$\textit{The proposition}$: On any variety $Y$, there is a base for the topology consisting of open affine sets.
$\textit{The proof}$: Assume $Y$ is quasi-affine in $\mathbb{A}^n$ and let $Z=\overline{Y}-Y$ with $\mathfrak{a}$ the ideal of $Z$ in $k[x_1,\dots, x_n]$. Let $P\in Y$. If $P\notin Z$ there is a polynomial $f\in \mathfrak{a}$ for which $f(P)\neq 0$. Let $H = Z(f)\subseteq \mathbb{A}^n$. Then $P\in Y-Y\cap H$ is open in $Y$ and closed in $\mathbb{A}^n - H$, the latter an affine variety. Thus $Y-Y\cap H$ is the desired open neighborhood.
$\textit{The problem}$: $Y-Y\cap H = (\mathbb{A}^n - H)\cap Y$. We know $Y$ is open in $\overline{Y}$, and if $Y-Y\cap H$ were closed in that subspace then we should be able to express it as the intersection with a closed set. I'm just not sure why it is closed.
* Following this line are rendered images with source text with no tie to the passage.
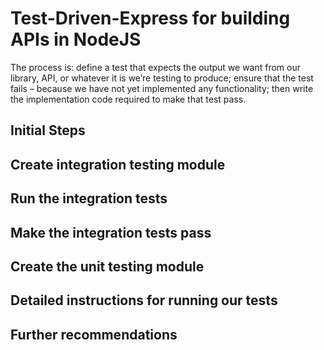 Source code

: # Test-Driven-Express for building APIs in NodeJS

The process is: define a test that expects the output we want from our library, API, or whatever it is we’re testing to produce; ensure that the test fails – because we have not yet implemented any functionality; then write the implementation code required to make that test pass.<span id="more"></span>

## Initial Steps

## Create integration testing module

## Run the integration tests

## Make the integration tests pass

## Create the unit testing module

## Detailed instructions for running our tests

## Further recommendations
If $\overline{Y}=\mathbb{A}^n$, then $Y=\mathbb{A}^n - Z(T)$ is a standard open set, hence quasi-affine variety, and $Y-Y\cap H$ would therefore be open in $\mathbb{A}^n$ by defintion of the subspace topology.
Since $f\in\mathfrak{a}$, $Z\subseteq H$. So $(\mathbb{A}^n-H)\cap Y=(\mathbb{A}^n-H)\cap \overline{Y}$, which is closed in $\mathbb{A}^n-H$.